When working with VIOX, customers receive complete documentation packages: EU Declaration of Conformity, type test reports from accredited laboratories, full datasheet specifications per Table 7, and product markings meeting Clause 8 requirements. Our certifications are maintained to the current Edition 3.0 standard, ensuring you’re specifying components tested to the latest requirements.
VIOX Time Delay Relays: IEC 61812-1 Certified
VIOX Electric maintains IEC 61812-1:2023 Edition 3.0 certification across our time relay product line, covering on-delay, off-delay, multifunction, and star-delta timing functions. Our certification scope includes both DIN-rail mounted and plug-in socket configurations, with voltage ranges from 12VDC to 240VAC.

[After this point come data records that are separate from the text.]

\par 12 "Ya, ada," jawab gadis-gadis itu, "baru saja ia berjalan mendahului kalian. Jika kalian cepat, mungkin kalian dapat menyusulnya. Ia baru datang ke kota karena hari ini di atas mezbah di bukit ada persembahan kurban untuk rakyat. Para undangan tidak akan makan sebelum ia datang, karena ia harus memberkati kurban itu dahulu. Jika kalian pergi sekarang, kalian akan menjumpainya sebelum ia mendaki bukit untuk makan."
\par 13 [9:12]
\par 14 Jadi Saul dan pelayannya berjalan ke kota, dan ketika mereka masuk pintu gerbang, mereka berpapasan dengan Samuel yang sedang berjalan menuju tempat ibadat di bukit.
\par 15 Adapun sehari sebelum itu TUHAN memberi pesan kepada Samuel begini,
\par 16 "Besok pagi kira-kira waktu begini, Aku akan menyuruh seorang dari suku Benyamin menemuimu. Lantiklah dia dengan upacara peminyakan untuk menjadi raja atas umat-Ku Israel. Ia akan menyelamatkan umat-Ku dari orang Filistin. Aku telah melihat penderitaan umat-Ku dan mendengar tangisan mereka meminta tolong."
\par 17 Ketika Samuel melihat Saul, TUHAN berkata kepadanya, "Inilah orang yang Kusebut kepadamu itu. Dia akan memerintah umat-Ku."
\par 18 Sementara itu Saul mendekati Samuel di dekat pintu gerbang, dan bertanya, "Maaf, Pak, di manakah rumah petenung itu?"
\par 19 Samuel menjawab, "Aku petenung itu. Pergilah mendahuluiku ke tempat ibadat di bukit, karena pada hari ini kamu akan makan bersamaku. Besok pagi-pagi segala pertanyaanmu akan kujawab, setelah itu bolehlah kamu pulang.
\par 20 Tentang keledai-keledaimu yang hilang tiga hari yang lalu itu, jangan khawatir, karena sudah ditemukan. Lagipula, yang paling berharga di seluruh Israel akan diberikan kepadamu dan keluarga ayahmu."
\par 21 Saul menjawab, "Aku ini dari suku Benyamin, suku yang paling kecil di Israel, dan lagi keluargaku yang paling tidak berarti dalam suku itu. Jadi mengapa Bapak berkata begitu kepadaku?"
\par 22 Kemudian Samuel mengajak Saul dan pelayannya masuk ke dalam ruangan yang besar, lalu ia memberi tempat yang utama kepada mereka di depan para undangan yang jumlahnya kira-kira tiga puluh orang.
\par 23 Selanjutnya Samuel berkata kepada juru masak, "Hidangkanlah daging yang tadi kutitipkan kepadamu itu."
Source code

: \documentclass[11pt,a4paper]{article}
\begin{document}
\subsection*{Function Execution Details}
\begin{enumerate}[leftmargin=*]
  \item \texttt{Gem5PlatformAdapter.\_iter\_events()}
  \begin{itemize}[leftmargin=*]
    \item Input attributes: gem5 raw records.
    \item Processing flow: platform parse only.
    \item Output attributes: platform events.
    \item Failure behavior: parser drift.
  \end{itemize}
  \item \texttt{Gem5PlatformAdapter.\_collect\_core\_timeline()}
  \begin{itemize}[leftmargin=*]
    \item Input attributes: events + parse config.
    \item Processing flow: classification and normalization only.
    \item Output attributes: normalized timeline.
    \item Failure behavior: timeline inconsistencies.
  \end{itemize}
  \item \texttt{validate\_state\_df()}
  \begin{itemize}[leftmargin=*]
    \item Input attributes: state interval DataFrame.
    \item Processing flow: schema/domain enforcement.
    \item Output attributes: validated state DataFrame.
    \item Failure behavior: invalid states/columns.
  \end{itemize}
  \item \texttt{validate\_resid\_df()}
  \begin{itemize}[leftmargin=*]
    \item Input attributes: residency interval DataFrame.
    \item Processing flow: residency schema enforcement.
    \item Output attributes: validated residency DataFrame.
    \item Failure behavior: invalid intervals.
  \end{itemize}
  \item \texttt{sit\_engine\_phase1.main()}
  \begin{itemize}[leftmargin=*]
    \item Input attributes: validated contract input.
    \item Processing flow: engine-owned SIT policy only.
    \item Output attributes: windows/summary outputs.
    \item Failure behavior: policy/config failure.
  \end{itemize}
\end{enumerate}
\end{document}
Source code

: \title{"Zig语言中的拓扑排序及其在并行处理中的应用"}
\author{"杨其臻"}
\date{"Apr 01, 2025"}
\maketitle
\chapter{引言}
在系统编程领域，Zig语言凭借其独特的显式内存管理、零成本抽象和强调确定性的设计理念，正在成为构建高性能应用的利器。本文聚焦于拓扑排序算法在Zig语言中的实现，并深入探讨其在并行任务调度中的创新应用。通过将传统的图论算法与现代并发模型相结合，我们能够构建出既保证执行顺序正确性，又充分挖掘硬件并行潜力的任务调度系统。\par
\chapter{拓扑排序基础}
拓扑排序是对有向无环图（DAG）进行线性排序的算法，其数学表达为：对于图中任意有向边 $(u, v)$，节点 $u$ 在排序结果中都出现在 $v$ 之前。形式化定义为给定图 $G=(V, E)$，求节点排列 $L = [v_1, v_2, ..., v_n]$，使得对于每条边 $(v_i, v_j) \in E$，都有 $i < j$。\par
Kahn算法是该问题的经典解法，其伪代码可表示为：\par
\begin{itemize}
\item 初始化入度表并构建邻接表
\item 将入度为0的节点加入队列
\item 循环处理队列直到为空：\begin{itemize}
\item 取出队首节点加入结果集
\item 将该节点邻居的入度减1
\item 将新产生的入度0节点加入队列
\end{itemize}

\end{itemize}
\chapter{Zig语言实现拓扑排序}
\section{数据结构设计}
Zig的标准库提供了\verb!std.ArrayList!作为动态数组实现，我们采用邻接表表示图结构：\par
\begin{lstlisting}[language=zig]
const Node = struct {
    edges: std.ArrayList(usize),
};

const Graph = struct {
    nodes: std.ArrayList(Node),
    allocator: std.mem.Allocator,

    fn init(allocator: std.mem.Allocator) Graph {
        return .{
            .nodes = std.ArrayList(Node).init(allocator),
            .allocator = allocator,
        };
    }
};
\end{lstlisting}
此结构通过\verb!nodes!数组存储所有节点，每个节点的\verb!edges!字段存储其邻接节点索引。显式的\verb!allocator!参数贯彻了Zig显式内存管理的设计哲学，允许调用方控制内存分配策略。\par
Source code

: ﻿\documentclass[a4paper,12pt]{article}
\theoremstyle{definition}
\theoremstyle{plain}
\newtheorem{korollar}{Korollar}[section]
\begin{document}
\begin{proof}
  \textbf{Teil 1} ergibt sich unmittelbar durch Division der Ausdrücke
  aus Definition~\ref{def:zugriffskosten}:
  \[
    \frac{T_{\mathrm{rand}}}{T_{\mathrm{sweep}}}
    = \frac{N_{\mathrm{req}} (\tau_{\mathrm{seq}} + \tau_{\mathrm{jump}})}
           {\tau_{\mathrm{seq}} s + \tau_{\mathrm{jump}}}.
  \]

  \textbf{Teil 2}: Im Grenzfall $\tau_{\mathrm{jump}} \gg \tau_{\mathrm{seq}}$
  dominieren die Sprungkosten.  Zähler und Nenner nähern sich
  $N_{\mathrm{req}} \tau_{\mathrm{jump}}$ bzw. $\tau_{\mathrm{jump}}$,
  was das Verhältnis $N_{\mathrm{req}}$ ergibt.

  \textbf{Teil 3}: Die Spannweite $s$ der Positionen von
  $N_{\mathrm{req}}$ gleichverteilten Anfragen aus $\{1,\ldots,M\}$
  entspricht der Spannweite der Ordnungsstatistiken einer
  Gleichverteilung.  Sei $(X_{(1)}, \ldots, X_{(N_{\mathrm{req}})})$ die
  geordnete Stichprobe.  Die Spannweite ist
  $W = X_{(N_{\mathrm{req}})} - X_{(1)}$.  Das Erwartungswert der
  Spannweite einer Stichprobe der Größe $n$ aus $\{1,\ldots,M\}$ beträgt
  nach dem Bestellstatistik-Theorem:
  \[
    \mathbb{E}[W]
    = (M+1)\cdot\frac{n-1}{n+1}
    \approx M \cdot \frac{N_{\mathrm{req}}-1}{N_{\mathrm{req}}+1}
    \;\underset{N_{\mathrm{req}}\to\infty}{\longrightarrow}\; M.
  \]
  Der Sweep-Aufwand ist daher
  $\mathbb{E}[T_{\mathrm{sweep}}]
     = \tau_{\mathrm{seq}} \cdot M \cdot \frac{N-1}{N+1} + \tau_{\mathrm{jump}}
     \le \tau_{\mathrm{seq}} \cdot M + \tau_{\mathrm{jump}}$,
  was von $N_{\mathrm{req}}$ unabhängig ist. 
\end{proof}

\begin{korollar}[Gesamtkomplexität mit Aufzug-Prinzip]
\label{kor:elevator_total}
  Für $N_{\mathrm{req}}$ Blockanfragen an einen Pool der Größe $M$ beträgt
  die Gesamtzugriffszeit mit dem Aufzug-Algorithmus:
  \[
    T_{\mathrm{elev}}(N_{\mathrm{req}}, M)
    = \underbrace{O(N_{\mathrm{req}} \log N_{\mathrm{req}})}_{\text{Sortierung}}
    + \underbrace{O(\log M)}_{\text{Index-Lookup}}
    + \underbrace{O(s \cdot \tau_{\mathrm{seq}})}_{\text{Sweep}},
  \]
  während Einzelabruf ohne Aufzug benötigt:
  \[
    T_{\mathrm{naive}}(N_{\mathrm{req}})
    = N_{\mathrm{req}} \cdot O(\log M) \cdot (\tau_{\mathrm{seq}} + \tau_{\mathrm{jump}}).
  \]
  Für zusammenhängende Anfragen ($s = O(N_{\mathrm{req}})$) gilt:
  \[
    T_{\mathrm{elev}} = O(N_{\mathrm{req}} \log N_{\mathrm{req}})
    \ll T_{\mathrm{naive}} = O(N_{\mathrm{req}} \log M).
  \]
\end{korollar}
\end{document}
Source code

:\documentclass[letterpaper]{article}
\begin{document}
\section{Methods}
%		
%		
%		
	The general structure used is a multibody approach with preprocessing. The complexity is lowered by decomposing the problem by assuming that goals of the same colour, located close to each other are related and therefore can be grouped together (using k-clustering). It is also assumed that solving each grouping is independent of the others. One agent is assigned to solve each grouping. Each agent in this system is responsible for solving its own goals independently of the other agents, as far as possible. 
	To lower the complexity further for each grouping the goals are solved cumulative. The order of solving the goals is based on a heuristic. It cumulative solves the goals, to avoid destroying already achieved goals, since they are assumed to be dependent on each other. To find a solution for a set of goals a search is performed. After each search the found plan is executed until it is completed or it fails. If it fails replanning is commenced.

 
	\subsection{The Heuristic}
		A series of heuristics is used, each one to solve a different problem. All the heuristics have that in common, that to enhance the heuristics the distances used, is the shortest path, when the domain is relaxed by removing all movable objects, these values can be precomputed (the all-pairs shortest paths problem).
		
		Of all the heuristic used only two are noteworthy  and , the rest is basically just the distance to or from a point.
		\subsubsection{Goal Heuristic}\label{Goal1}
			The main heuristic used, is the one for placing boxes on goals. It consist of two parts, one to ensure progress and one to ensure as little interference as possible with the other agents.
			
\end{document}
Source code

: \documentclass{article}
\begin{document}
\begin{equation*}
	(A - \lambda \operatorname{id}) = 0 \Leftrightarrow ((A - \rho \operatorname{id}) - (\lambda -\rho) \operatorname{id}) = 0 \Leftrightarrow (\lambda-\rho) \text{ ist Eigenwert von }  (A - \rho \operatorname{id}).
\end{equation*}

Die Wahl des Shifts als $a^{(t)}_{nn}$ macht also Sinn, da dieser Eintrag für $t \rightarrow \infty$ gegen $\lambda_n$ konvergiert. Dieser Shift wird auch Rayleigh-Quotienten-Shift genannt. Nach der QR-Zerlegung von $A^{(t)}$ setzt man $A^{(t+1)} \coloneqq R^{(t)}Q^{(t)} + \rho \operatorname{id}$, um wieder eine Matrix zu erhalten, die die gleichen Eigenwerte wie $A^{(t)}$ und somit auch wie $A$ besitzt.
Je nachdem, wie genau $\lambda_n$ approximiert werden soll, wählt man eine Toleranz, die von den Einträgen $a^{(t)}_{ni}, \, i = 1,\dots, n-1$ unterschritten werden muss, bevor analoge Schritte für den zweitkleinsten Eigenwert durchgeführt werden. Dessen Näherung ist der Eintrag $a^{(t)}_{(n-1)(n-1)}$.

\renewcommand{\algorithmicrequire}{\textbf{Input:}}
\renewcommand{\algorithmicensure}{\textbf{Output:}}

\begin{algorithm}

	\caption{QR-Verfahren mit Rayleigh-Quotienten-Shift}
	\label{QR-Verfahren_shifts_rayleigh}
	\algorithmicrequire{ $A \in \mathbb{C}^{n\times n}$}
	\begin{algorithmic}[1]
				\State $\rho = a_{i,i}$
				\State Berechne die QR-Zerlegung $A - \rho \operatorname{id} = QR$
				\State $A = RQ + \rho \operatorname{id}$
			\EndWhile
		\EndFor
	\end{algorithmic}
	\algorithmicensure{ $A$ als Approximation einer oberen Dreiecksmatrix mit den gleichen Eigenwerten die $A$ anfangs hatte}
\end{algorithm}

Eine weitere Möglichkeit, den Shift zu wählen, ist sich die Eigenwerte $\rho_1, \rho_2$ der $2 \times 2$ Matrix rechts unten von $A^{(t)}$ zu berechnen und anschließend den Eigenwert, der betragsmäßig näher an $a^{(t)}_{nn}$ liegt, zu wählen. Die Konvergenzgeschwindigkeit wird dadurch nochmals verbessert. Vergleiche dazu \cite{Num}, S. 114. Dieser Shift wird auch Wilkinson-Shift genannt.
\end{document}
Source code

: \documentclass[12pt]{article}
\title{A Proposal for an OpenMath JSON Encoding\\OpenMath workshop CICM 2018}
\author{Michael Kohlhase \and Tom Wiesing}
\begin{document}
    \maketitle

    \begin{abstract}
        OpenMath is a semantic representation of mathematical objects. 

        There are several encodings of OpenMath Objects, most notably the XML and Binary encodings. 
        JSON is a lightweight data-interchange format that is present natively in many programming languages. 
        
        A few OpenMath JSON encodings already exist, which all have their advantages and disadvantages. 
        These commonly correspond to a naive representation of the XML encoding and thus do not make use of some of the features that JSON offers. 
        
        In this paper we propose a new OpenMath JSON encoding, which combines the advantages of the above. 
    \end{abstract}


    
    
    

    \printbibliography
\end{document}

Our certification process involves accredited third-party laboratories conducting full type testing per the standard’s requirements: timing accuracy and repeatability verification across temperature and voltage ranges, dielectric strength and insulation resistance testing, EMC immunity testing for industrial environments (per IEC 61812-1 Annex C industrial test levels), electrical endurance testing under resistive and inductive loads, and mechanical robustness verification including vibration and shock testing.
Every VIOX time relay ships with permanent markings per Clause 8, including IEC 61812-1 reference, CE marking (for European market), rated voltage and frequency, output contact ratings, and full model identification. Technical datasheets document all Table 7 required information, and customers receive EU Declarations of Conformity upon request.
For engineers specifying time relays for global projects, VIOX products carry both IEC 61812-1 and UL recognition, eliminating the need for separate component sourcing for EMEA and North American markets. Our compliance documentation streamlines your end-product certification process, whether you’re building control panels, automation systems, HVAC equipment, or industrial machinery.
Visit our product pages for detailed specifications, application notes, and compliance documentation for specific VIOX time relay models.
Conclusion: Standards Compliance as Quality Assurance
IEC 61812-1 represents more than a regulatory formality. It’s a structured framework that translates “this time relay works” into measurable, testable criteria covering timing performance, electrical safety, environmental robustness, and electromagnetic compatibility. For manufacturers, it’s a design and quality discipline. For specifiers, it’s a common language for comparing products. For procurement teams, it’s a verification tool that reduces supplier risk.
The 2023 Edition 3.0 keeps the standard relevant by adding cybersecurity and environmental requirements reflecting contemporary industrial priorities. As automation systems become more connected and sustainability pressures increase, these additions ensure IEC 61812-1 certification remains meaningful rather than becoming a legacy checkbox.
When evaluating time delay relays, don’t stop at “compliant” claims. Verify declarations of conformity, request test reports, check datasheet completeness, and inspect physical markings. The documentation trail matters as much as the certification itself—it’s your evidence that compliance is real, not just marketing language.
Standards compliance won’t prevent every field failure, but it stacks the odds in your favor. A relay tested to IEC 61812-1’s timing accuracy requirements is statistically more likely to perform reliably than an untested alternative. A relay meeting EMC immunity levels is less likely to false-trigger from electrical noise. A relay with documented endurance testing is less likely to fail prematurely under load. Compliance is insurance—you pay upfront (in component cost and specification effort) to reduce much larger downstream costs from failures, recalls, and reputation damage.
For your next project requiring time delay relays, make IEC 61812-1 certification a specification requirement, not an optional preference. The engineering work has already been done to define what “reliable” means. Use it.